しかしその「普通」の嬉しさは、「PlayStation VR2 PCアダプター」の大きな魅力でしょう。「ハイスペックなPCVRハードウェアを持っていない」「ゲーミングPCを持っている」「PSVR2を持っている」というユーザーはそう多くはないでしょうし、ニーズが限られた周辺機器ではあるのですが、その狭い層にとってはまじで必携の一品と言ってもいいように思います。
また「PSVR2やってみたいし、PCでも使えるならほしいけどな~」なんて思っていたプレイヤーにとってもありがたい製品でしょう。

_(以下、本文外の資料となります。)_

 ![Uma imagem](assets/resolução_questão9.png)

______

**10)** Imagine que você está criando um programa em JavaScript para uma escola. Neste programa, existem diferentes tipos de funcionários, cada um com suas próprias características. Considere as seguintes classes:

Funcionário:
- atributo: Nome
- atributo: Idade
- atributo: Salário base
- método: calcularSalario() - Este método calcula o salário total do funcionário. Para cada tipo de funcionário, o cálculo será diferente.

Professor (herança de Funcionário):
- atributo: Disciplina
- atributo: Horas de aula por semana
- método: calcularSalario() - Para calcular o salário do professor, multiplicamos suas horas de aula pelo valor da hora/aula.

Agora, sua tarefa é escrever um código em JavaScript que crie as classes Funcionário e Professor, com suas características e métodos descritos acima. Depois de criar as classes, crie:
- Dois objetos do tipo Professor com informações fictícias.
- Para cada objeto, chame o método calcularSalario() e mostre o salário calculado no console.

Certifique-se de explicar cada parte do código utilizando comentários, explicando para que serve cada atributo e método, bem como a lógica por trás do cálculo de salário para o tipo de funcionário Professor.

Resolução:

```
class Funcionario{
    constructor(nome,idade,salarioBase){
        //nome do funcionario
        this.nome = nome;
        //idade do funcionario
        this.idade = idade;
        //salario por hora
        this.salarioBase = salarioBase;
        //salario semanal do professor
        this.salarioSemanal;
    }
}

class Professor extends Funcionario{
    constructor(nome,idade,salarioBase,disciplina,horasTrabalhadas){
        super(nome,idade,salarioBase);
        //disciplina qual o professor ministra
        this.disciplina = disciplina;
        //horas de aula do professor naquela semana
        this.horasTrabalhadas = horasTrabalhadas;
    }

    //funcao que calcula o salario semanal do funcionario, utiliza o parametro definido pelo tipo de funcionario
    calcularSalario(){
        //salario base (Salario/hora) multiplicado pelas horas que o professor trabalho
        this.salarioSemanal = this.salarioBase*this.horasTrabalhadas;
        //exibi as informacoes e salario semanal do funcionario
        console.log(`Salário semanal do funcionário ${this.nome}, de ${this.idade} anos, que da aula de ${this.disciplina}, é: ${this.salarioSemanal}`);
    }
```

PSVR2の大きな魅力であるアダプティブトリガーには現在対応していないので、その点はやや残念ではあるのですが、まあソフト側でも対応してないといけないでしょうし、仕方ないことだなとも思えます。
PSVR2は性能の割に価格が安い、つまりコスパが高いVR機器でしたが、PS5専用ということもあり、今までかなり使用用途が絞られていました。なので、今回のPC対応は非常に嬉しい知らせです。筆者にとっては出てくれて嬉しい周辺機器でしたし、これでPSVR2をもうちょっと活躍させてあげられそうです。繰り返しになりますが、「PCVRの環境を持っておらず、ゲーミングPCがあって、PSVR2を持っているか購入を検討している」という層のプレイヤーにとっては本当に必要なものだと思います。もうちょっと安かったらマジで最高なんだけどな……!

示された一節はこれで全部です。